Rendered images with source text:
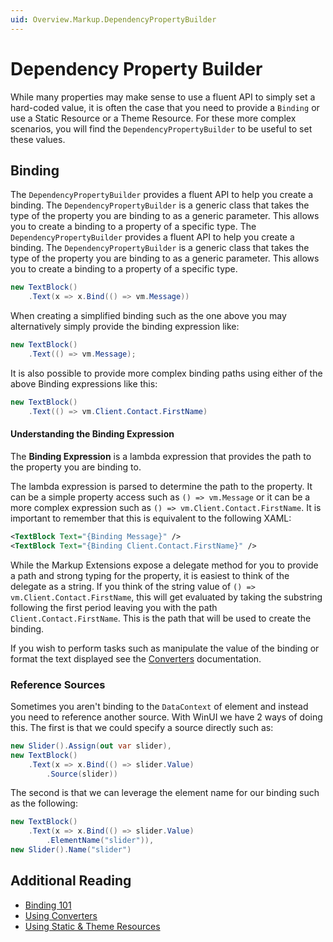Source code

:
 ```yaml
---
uid: Overview.Markup.DependencyPropertyBuilder
---
```

# Dependency Property Builder

While many properties may make sense to use a fluent API to simply set a hard-coded value, it is often the case that you need to provide a `Binding` or use a Static Resource or a Theme Resource. For these more complex scenarios, you will find the `DependencyPropertyBuilder` to be useful to set these values.

## Binding

The `DependencyPropertyBuilder` provides a fluent API to help you create a binding. The `DependencyPropertyBuilder` is a generic class that takes the type of the property you are binding to as a generic parameter. This allows you to create a binding to a property of a specific type. The `DependencyPropertyBuilder` provides a fluent API to help you create a binding. The `DependencyPropertyBuilder` is a generic class that takes the type of the property you are binding to as a generic parameter. This allows you to create a binding to a property of a specific type.

```cs
new TextBlock()
    .Text(x => x.Bind(() => vm.Message))
```

When creating a simplified binding such as the one above you may alternatively simply provide the binding expression like:

```cs
new TextBlock()
    .Text(() => vm.Message);
```

It is also possible to provide more complex binding paths using either of the above Binding expressions like this:

```cs
new TextBlock()
    .Text(() => vm.Client.Contact.FirstName)
```

#### Understanding the Binding Expression

The **Binding Expression** is a lambda expression that provides the path to the property you are binding to.

The lambda expression is parsed to determine the path to the property. It can be a simple property access such as `() => vm.Message` or it can be a more complex expression such as `() => vm.Client.Contact.FirstName`. It is important to remember that this is equivalent to the following XAML:

```xml
<TextBlock Text="{Binding Message}" />
<TextBlock Text="{Binding Client.Contact.FirstName}" />
```

While the Markup Extensions expose a delegate method for you to provide a path and strong typing for the property, it is easiest to think of the delegate as a string. If you think of the string value of `() => vm.Client.Contact.FirstName`, this will get evaluated by taking the substring following the first period leaving you with the path `Client.Contact.FirstName`. This is the path that will be used to create the binding.

If you wish to perform tasks such as manipulate the value of the binding or format the text displayed see the [Converters](xref:Overview.Markup.Converters) documentation.

### Reference Sources

Sometimes you aren't binding to the `DataContext` of element and instead you need to reference another source. With WinUI we have 2 ways of doing this. The first is that we could specify a source directly such as:

```cs
new Slider().Assign(out var slider),
new TextBlock()
    .Text(x => x.Bind(() => slider.Value)
        .Source(slider))
```

The second is that we can leverage the element name for our binding such as the following:

```cs
new TextBlock()
    .Text(x => x.Bind(() => slider.Value)
        .ElementName("slider")),
new Slider().Name("slider")
```

## Additional Reading

- [Binding 101](xref:Overview.Markup.Binding101)
- [Using Converters](xref:Overview.Markup.Converters)
- [Using Static &amp; Theme Resources](xref:Overview.Markup.StaticAndThemeResources)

__What you should do__.
Report how many lines in this data include the string "slider", and nothing else.

__Answer section__.
6